Since only the written part is wanted, repeat the records exactly and omit the pictures.

• [Recorded data]
****************
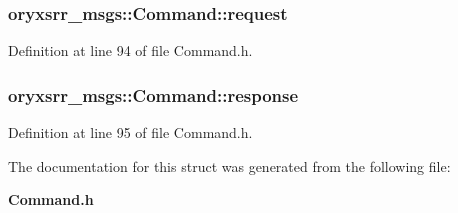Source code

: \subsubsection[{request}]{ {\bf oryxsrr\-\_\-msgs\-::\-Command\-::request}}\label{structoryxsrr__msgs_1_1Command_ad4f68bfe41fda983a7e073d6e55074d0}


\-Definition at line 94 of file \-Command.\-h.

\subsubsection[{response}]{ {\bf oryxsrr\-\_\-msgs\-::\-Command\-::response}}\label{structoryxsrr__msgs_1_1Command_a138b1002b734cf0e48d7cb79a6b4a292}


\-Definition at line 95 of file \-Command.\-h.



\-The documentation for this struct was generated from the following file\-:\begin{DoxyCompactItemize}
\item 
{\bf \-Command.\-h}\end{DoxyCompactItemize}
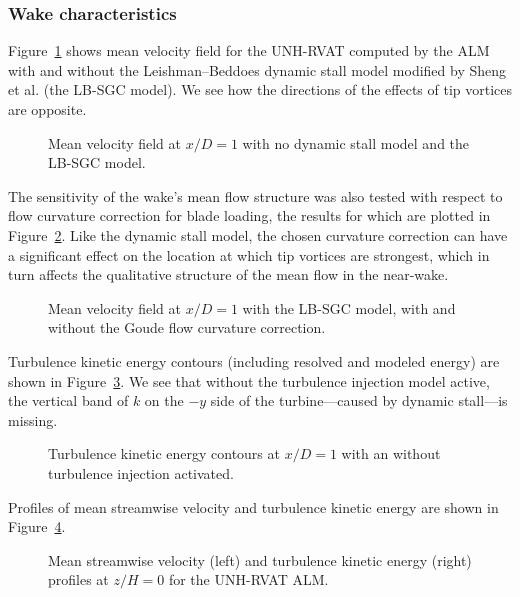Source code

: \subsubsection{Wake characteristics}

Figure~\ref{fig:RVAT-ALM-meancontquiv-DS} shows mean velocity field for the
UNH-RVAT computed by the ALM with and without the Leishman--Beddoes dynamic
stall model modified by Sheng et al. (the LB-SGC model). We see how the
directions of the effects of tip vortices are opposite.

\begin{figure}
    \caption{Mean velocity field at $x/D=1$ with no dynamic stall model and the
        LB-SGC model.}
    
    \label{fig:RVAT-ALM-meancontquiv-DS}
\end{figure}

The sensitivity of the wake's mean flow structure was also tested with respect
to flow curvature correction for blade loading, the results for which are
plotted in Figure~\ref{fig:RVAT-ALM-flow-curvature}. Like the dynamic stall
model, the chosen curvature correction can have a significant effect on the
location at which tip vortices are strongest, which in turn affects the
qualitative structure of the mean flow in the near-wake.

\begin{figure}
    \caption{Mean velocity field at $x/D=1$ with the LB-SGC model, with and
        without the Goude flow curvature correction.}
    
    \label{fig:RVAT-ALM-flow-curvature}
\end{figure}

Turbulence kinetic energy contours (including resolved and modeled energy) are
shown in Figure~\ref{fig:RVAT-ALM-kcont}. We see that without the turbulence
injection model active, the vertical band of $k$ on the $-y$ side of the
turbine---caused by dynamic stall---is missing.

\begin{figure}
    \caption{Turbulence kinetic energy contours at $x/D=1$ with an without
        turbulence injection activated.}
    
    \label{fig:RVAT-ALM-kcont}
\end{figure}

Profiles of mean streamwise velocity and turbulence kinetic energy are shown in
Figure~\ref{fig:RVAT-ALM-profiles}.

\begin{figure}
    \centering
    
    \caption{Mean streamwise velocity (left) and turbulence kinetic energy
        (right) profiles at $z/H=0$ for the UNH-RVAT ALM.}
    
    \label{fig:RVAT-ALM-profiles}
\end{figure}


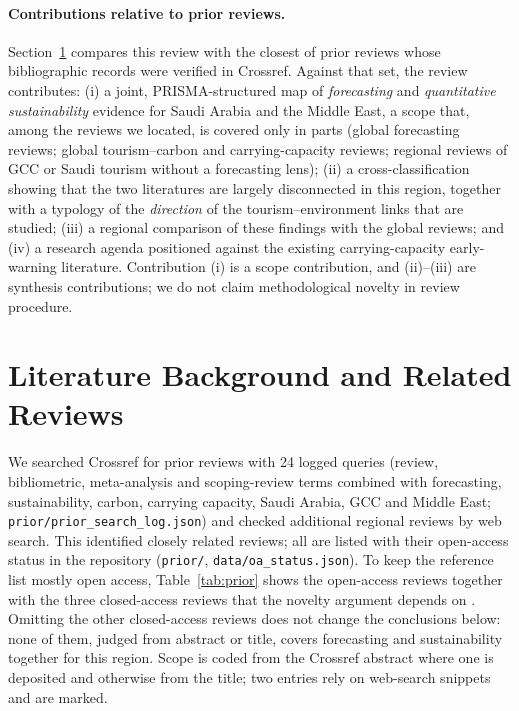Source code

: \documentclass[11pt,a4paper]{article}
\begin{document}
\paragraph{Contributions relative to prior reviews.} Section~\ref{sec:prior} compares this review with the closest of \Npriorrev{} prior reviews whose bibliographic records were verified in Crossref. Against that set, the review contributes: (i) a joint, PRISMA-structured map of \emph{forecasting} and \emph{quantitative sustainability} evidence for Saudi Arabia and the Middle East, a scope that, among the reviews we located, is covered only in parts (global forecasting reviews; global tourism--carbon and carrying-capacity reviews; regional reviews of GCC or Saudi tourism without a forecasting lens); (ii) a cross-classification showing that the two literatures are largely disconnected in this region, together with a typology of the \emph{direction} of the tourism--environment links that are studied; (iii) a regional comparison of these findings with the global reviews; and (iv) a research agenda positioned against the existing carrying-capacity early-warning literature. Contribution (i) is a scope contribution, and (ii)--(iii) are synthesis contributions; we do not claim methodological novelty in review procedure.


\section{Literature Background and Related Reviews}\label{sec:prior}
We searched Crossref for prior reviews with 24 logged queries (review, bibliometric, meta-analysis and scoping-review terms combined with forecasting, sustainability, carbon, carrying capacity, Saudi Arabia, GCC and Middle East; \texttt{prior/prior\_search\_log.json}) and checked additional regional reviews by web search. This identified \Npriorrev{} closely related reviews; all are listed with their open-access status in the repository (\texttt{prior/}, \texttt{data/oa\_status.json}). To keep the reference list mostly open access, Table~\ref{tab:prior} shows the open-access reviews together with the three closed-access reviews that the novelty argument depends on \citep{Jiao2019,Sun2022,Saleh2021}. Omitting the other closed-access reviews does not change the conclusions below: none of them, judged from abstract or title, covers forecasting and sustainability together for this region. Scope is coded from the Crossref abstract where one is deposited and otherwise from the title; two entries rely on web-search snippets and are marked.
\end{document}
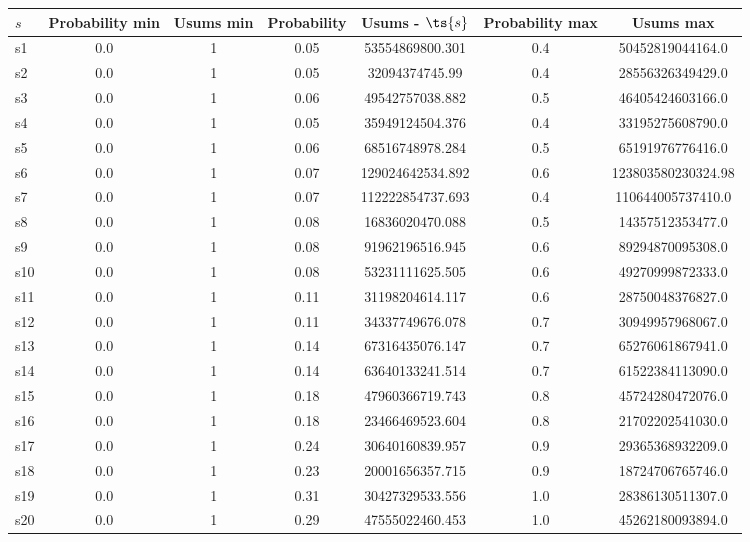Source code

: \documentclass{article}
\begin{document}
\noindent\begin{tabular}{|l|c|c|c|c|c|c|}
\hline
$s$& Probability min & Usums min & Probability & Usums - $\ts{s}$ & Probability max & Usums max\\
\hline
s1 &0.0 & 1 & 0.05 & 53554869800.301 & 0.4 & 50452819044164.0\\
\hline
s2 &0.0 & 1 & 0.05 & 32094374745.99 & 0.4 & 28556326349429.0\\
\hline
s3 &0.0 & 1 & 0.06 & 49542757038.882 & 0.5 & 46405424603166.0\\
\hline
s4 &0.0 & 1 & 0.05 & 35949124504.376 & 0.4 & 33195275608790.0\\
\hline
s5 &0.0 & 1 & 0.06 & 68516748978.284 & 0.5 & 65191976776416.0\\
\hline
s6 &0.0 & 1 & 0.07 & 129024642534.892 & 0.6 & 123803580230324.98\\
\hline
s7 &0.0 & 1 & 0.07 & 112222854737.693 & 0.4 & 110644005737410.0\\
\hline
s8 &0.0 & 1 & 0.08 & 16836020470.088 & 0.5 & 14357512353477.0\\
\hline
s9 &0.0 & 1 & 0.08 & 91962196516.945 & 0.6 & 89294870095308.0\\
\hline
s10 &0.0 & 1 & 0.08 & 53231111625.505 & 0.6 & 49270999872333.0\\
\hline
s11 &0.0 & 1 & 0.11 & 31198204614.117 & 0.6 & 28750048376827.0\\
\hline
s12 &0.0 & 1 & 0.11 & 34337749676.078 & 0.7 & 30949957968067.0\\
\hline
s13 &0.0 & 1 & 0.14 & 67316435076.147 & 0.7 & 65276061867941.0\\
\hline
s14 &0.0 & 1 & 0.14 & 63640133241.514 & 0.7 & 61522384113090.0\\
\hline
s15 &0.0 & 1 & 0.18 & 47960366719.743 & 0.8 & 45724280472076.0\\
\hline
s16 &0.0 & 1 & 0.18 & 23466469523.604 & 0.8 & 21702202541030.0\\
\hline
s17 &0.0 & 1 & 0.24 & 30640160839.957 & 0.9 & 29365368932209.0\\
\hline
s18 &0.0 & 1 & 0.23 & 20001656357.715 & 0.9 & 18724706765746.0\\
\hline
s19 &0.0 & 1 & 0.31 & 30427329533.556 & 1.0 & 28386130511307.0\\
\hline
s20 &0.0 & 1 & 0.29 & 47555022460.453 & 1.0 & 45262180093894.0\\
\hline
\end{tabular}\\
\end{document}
****************
• [OUTPUT]
Source code

: \subsubsection[{request}]{ {\bf oryxsrr\-\_\-msgs\-::\-Command\-::request}}\label{structoryxsrr__msgs_1_1Command_ad4f68bfe41fda983a7e073d6e55074d0}


\-Definition at line 94 of file \-Command.\-h.

\subsubsection[{response}]{ {\bf oryxsrr\-\_\-msgs\-::\-Command\-::response}}\label{structoryxsrr__msgs_1_1Command_a138b1002b734cf0e48d7cb79a6b4a292}


\-Definition at line 95 of file \-Command.\-h.



\-The documentation for this struct was generated from the following file\-:\begin{DoxyCompactItemize}
\item 
{\bf \-Command.\-h}\end{DoxyCompactItemize}
Source code

: \subsubsection{Wake characteristics}

Figure~\ref{fig:RVAT-ALM-meancontquiv-DS} shows mean velocity field for the
UNH-RVAT computed by the ALM with and without the Leishman--Beddoes dynamic
stall model modified by Sheng et al. (the LB-SGC model). We see how the
directions of the effects of tip vortices are opposite.

\begin{figure}
    \caption{Mean velocity field at $x/D=1$ with no dynamic stall model and the
        LB-SGC model.}
    
    \label{fig:RVAT-ALM-meancontquiv-DS}
\end{figure}

The sensitivity of the wake's mean flow structure was also tested with respect
to flow curvature correction for blade loading, the results for which are
plotted in Figure~\ref{fig:RVAT-ALM-flow-curvature}. Like the dynamic stall
model, the chosen curvature correction can have a significant effect on the
location at which tip vortices are strongest, which in turn affects the
qualitative structure of the mean flow in the near-wake.

\begin{figure}
    \caption{Mean velocity field at $x/D=1$ with the LB-SGC model, with and
        without the Goude flow curvature correction.}
    
    \label{fig:RVAT-ALM-flow-curvature}
\end{figure}

Turbulence kinetic energy contours (including resolved and modeled energy) are
shown in Figure~\ref{fig:RVAT-ALM-kcont}. We see that without the turbulence
injection model active, the vertical band of $k$ on the $-y$ side of the
turbine---caused by dynamic stall---is missing.

\begin{figure}
    \caption{Turbulence kinetic energy contours at $x/D=1$ with an without
        turbulence injection activated.}
    
    \label{fig:RVAT-ALM-kcont}
\end{figure}

Profiles of mean streamwise velocity and turbulence kinetic energy are shown in
Figure~\ref{fig:RVAT-ALM-profiles}.

\begin{figure}
    \centering
    
    \caption{Mean streamwise velocity (left) and turbulence kinetic energy
        (right) profiles at $z/H=0$ for the UNH-RVAT ALM.}
    
    \label{fig:RVAT-ALM-profiles}
\end{figure}


Source code

: \documentclass[11pt,a4paper]{article}
\begin{document}
\paragraph{Contributions relative to prior reviews.} Section~\ref{sec:prior} compares this review with the closest of \Npriorrev{} prior reviews whose bibliographic records were verified in Crossref. Against that set, the review contributes: (i) a joint, PRISMA-structured map of \emph{forecasting} and \emph{quantitative sustainability} evidence for Saudi Arabia and the Middle East, a scope that, among the reviews we located, is covered only in parts (global forecasting reviews; global tourism--carbon and carrying-capacity reviews; regional reviews of GCC or Saudi tourism without a forecasting lens); (ii) a cross-classification showing that the two literatures are largely disconnected in this region, together with a typology of the \emph{direction} of the tourism--environment links that are studied; (iii) a regional comparison of these findings with the global reviews; and (iv) a research agenda positioned against the existing carrying-capacity early-warning literature. Contribution (i) is a scope contribution, and (ii)--(iii) are synthesis contributions; we do not claim methodological novelty in review procedure.


\section{Literature Background and Related Reviews}\label{sec:prior}
We searched Crossref for prior reviews with 24 logged queries (review, bibliometric, meta-analysis and scoping-review terms combined with forecasting, sustainability, carbon, carrying capacity, Saudi Arabia, GCC and Middle East; \texttt{prior/prior\_search\_log.json}) and checked additional regional reviews by web search. This identified \Npriorrev{} closely related reviews; all are listed with their open-access status in the repository (\texttt{prior/}, \texttt{data/oa\_status.json}). To keep the reference list mostly open access, Table~\ref{tab:prior} shows the open-access reviews together with the three closed-access reviews that the novelty argument depends on \citep{Jiao2019,Sun2022,Saleh2021}. Omitting the other closed-access reviews does not change the conclusions below: none of them, judged from abstract or title, covers forecasting and sustainability together for this region. Scope is coded from the Crossref abstract where one is deposited and otherwise from the title; two entries rely on web-search snippets and are marked.
\end{document}
Source code

: \documentclass{article}
\begin{document}
\noindent\begin{tabular}{|l|c|c|c|c|c|c|}
\hline
$s$& Probability min & Usums min & Probability & Usums - $\ts{s}$ & Probability max & Usums max\\
\hline
s1 &0.0 & 1 & 0.05 & 53554869800.301 & 0.4 & 50452819044164.0\\
\hline
s2 &0.0 & 1 & 0.05 & 32094374745.99 & 0.4 & 28556326349429.0\\
\hline
s3 &0.0 & 1 & 0.06 & 49542757038.882 & 0.5 & 46405424603166.0\\
\hline
s4 &0.0 & 1 & 0.05 & 35949124504.376 & 0.4 & 33195275608790.0\\
\hline
s5 &0.0 & 1 & 0.06 & 68516748978.284 & 0.5 & 65191976776416.0\\
\hline
s6 &0.0 & 1 & 0.07 & 129024642534.892 & 0.6 & 123803580230324.98\\
\hline
s7 &0.0 & 1 & 0.07 & 112222854737.693 & 0.4 & 110644005737410.0\\
\hline
s8 &0.0 & 1 & 0.08 & 16836020470.088 & 0.5 & 14357512353477.0\\
\hline
s9 &0.0 & 1 & 0.08 & 91962196516.945 & 0.6 & 89294870095308.0\\
\hline
s10 &0.0 & 1 & 0.08 & 53231111625.505 & 0.6 & 49270999872333.0\\
\hline
s11 &0.0 & 1 & 0.11 & 31198204614.117 & 0.6 & 28750048376827.0\\
\hline
s12 &0.0 & 1 & 0.11 & 34337749676.078 & 0.7 & 30949957968067.0\\
\hline
s13 &0.0 & 1 & 0.14 & 67316435076.147 & 0.7 & 65276061867941.0\\
\hline
s14 &0.0 & 1 & 0.14 & 63640133241.514 & 0.7 & 61522384113090.0\\
\hline
s15 &0.0 & 1 & 0.18 & 47960366719.743 & 0.8 & 45724280472076.0\\
\hline
s16 &0.0 & 1 & 0.18 & 23466469523.604 & 0.8 & 21702202541030.0\\
\hline
s17 &0.0 & 1 & 0.24 & 30640160839.957 & 0.9 & 29365368932209.0\\
\hline
s18 &0.0 & 1 & 0.23 & 20001656357.715 & 0.9 & 18724706765746.0\\
\hline
s19 &0.0 & 1 & 0.31 & 30427329533.556 & 1.0 & 28386130511307.0\\
\hline
s20 &0.0 & 1 & 0.29 & 47555022460.453 & 1.0 & 45262180093894.0\\
\hline
\end{tabular}\\
\end{document}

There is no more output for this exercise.